── PROVIDED INFORMATION ──

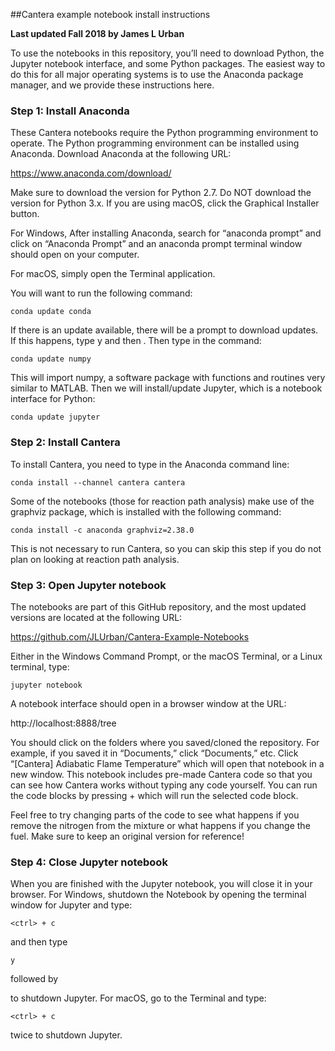 ##Cantera example notebook install instructions

**Last updated Fall 2018 by James L Urban**

To use the notebooks in this repository, you’ll need to download 
Python, the Jupyter notebook interface, and some Python packages. 
The easiest way to do this for all major operating systems is to 
use the Anaconda package manager, and we provide these 
instructions here. 


### Step 1: Install Anaconda

These Cantera notebooks require the Python programming environment 
to operate. The Python programming environment can be installed 
using Anaconda. Download Anaconda at the following URL: 

https://www.anaconda.com/download/ 

Make sure to download the version for Python 2.7. Do NOT download 
the version for Python 3.x. If you are using macOS, click the 
Graphical Installer button.

For Windows, After installing Anaconda, search for “anaconda 
prompt” and click on “Anaconda Prompt” and an anaconda prompt 
terminal window should open on your computer. 

For macOS, simply open the Terminal application. 

You will want to run the following command:

`conda update conda`

If there is an update available, there will be a prompt to
download updates. If this happens, type y  and then <enter>. Then 
type in the command:

`conda update numpy`

This will import numpy, a software package with functions and
routines very similar to MATLAB. Then we will install/update 
Jupyter, which is a notebook interface for Python:

`conda update jupyter`

### Step 2: Install Cantera

To install Cantera, you need to type in the Anaconda command line:

`conda install --channel cantera cantera`

Some of the notebooks (those for reaction path analysis) make use 
of the graphviz package, which is installed with the following 
command:

`conda install -c anaconda graphviz=2.38.0`

This is not necessary to run Cantera, so you can skip this step if 
you do not plan on looking at reaction path analysis. 

### Step 3: Open Jupyter notebook

The notebooks are part of this GitHub repository, and the most 
updated versions are located at the following URL:

https://github.com/JLUrban/Cantera-Example-Notebooks 

Either in the Windows Command Prompt, or the macOS Terminal, or a 
Linux terminal, type:

`jupyter notebook`

A notebook interface should open in a browser window at the URL:

http://localhost:8888/tree

You should click on the folders where you saved/cloned the 
repository. For example, if you saved it in “Documents,” click 
“Documents,” etc. Click “[Cantera] Adiabatic Flame Temperature” 
which will open that notebook in a new window.  This notebook 
includes pre-made Cantera code so that you can see how Cantera 
works without typing any code yourself. You can run the code 
blocks by pressing <shift> + <enter> which will run the selected 
code block. 

Feel free to try changing parts of the code to see what happens if 
you remove the nitrogen from the mixture or what happens if you 
change the fuel. Make sure to keep an original version for 
reference!

### Step 4: Close Jupyter notebook

When you are finished with the Jupyter notebook, you will close it 
in your browser. For Windows, shutdown the Notebook by opening the 
terminal window for Jupyter and type: 

`<ctrl> + c` 

and then type 

`y` 

followed by 

<enter> 

to  shutdown Jupyter. For macOS, go to the Terminal and type:

`<ctrl> + c `

twice to shutdown Jupyter.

───

YOUR ASSIGNMENT> From the records given above, reproduce all text exactly and exclude each picture.

SOLUTION FOR THIS TASK>
 ##Cantera example notebook install instructions

**Last updated Fall 2018 by James L Urban**

To use the notebooks in this repository, you’ll need to download 
Python, the Jupyter notebook interface, and some Python packages. 
The easiest way to do this for all major operating systems is to 
use the Anaconda package manager, and we provide these 
instructions here. 


### Step 1: Install Anaconda

These Cantera notebooks require the Python programming environment 
to operate. The Python programming environment can be installed 
using Anaconda. Download Anaconda at the following URL: 

https://www.anaconda.com/download/ 

Make sure to download the version for Python 2.7. Do NOT download 
the version for Python 3.x. If you are using macOS, click the 
Graphical Installer button.

For Windows, After installing Anaconda, search for “anaconda 
prompt” and click on “Anaconda Prompt” and an anaconda prompt 
terminal window should open on your computer. 

For macOS, simply open the Terminal application. 

You will want to run the following command:

`conda update conda`

If there is an update available, there will be a prompt to
download updates. If this happens, type y  and then <enter>. Then 
type in the command:

`conda update numpy`

This will import numpy, a software package with functions and
routines very similar to MATLAB. Then we will install/update 
Jupyter, which is a notebook interface for Python:

`conda update jupyter`

### Step 2: Install Cantera

To install Cantera, you need to type in the Anaconda command line:

`conda install --channel cantera cantera`

Some of the notebooks (those for reaction path analysis) make use 
of the graphviz package, which is installed with the following 
command:

`conda install -c anaconda graphviz=2.38.0`

This is not necessary to run Cantera, so you can skip this step if 
you do not plan on looking at reaction path analysis. 

### Step 3: Open Jupyter notebook

The notebooks are part of this GitHub repository, and the most 
updated versions are located at the following URL:

https://github.com/JLUrban/Cantera-Example-Notebooks 

Either in the Windows Command Prompt, or the macOS Terminal, or a 
Linux terminal, type:

`jupyter notebook`

A notebook interface should open in a browser window at the URL:

http://localhost:8888/tree

You should click on the folders where you saved/cloned the 
repository. For example, if you saved it in “Documents,” click 
“Documents,” etc. Click “[Cantera] Adiabatic Flame Temperature” 
which will open that notebook in a new window.  This notebook 
includes pre-made Cantera code so that you can see how Cantera 
works without typing any code yourself. You can run the code 
blocks by pressing <shift> + <enter> which will run the selected 
code block. 

Feel free to try changing parts of the code to see what happens if 
you remove the nitrogen from the mixture or what happens if you 
change the fuel. Make sure to keep an original version for 
reference!

### Step 4: Close Jupyter notebook

When you are finished with the Jupyter notebook, you will close it 
in your browser. For Windows, shutdown the Notebook by opening the 
terminal window for Jupyter and type: 

`<ctrl> + c` 

and then type 

`y` 

followed by 

<enter> 

to  shutdown Jupyter. For macOS, go to the Terminal and type:

`<ctrl> + c `

twice to shutdown Jupyter.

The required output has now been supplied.